THE PROBLEM ▸
From the data below, copy each line that includes the word "width".

DATASET ENTRIES ▸

• • • • •

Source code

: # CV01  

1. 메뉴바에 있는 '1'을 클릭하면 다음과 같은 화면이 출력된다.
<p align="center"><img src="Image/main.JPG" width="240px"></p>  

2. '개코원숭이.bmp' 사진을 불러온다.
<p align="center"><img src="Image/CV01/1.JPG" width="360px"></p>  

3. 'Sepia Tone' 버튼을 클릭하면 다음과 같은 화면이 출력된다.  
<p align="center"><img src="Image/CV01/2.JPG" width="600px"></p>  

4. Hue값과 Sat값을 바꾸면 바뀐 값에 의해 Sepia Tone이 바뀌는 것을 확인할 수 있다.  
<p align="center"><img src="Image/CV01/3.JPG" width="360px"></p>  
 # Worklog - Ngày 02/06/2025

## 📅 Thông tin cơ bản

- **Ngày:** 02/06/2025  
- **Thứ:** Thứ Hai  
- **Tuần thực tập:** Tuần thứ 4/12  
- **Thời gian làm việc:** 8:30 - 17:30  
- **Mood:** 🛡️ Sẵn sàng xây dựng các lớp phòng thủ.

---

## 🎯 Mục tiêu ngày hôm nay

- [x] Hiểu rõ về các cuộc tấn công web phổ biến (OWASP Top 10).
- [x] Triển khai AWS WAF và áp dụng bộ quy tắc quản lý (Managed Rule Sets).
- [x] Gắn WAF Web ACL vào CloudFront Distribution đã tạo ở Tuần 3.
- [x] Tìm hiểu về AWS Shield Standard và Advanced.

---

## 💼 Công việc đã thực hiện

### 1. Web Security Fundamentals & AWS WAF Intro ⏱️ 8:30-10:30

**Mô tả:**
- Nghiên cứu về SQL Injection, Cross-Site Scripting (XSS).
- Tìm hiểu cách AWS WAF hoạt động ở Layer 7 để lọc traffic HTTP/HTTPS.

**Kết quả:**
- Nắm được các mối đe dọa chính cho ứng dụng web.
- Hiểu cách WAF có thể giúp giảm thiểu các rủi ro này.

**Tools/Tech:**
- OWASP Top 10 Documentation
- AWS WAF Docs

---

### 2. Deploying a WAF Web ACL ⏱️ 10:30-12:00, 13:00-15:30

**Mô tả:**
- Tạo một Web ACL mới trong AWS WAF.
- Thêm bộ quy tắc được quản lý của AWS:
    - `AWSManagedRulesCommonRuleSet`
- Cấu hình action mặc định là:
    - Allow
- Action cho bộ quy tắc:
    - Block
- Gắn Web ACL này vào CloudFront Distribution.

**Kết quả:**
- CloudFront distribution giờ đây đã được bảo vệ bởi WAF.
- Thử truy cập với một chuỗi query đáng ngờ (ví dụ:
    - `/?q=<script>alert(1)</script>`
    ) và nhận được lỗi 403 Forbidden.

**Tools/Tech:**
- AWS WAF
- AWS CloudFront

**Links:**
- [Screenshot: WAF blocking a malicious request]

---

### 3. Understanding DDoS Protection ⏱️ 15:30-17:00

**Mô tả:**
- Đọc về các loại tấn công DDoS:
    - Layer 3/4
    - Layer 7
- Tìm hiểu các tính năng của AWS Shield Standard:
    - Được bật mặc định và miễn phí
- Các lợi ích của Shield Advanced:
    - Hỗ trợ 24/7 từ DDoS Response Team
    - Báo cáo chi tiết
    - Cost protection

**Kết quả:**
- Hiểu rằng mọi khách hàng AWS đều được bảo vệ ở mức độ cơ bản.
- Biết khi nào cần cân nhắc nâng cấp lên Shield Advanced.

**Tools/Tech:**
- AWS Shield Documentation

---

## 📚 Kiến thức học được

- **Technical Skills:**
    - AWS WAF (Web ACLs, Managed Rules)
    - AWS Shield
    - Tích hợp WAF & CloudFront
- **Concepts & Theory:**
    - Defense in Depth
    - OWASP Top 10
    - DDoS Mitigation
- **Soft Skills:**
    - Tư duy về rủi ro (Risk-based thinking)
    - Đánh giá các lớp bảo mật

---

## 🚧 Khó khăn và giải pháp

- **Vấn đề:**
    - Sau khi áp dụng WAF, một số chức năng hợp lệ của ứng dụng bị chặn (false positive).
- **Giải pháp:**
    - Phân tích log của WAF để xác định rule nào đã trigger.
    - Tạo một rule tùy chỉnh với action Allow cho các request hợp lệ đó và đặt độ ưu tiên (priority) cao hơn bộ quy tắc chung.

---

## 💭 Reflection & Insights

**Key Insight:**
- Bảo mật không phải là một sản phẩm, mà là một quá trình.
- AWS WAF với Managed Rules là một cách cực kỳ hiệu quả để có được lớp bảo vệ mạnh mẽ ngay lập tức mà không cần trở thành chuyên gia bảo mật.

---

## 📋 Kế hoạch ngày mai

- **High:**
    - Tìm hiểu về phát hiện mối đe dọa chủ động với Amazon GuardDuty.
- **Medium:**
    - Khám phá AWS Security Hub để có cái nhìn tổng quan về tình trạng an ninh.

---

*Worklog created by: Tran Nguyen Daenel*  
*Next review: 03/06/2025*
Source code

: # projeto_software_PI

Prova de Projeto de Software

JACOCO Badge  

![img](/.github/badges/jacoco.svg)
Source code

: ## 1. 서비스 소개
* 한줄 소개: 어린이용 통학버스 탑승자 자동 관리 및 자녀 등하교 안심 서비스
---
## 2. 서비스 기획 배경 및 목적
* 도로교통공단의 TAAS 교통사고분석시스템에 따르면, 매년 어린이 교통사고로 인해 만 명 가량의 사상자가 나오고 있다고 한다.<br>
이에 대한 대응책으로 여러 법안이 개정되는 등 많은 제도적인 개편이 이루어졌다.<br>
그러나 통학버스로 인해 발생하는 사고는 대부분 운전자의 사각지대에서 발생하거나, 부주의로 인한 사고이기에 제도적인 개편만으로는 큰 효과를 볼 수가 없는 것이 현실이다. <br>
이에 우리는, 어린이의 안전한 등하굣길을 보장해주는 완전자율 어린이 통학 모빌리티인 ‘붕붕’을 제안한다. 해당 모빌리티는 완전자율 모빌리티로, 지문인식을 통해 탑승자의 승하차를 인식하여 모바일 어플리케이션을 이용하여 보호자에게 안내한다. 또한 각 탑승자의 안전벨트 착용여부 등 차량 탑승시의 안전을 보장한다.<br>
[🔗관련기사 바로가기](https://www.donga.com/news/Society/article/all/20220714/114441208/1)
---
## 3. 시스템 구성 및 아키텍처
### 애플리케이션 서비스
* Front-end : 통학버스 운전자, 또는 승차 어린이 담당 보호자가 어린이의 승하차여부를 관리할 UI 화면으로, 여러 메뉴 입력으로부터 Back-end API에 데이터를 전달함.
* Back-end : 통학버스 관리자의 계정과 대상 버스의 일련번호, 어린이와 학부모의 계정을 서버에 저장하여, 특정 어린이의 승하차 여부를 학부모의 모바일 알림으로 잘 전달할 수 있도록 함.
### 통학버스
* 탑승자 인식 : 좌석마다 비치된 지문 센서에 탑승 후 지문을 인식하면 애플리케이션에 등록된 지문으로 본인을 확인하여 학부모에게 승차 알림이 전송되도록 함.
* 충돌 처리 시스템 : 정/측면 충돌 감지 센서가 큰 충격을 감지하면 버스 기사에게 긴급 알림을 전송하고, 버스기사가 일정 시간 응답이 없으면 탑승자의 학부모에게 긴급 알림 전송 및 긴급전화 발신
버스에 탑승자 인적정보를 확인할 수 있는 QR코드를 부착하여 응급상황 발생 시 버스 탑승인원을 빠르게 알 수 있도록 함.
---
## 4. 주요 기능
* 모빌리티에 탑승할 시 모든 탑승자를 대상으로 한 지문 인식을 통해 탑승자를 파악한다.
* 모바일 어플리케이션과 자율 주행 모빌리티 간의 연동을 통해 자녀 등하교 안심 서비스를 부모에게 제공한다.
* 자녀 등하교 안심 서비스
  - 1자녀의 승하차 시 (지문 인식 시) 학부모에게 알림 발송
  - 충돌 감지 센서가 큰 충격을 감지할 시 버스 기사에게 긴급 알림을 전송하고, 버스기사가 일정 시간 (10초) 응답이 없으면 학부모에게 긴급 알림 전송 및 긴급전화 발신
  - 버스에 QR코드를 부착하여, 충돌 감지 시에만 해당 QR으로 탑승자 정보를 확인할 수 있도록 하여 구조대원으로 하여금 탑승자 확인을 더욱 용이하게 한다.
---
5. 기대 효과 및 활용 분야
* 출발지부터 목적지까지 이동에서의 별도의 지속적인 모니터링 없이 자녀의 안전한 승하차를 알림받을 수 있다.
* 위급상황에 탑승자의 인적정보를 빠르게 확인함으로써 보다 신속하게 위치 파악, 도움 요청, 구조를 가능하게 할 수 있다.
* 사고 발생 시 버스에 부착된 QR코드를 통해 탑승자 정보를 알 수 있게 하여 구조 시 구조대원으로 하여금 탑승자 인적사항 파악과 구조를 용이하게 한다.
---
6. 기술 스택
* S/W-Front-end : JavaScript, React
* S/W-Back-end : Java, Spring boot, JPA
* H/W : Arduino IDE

• • • • •

RESPONSE FOR THIS EXERCISE ▸
<p align="center"><img src="Image/main.JPG" width="240px"></p>  
<p align="center"><img src="Image/CV01/1.JPG" width="360px"></p>  
<p align="center"><img src="Image/CV01/2.JPG" width="600px"></p>  
<p align="center"><img src="Image/CV01/3.JPG" width="360px"></p>  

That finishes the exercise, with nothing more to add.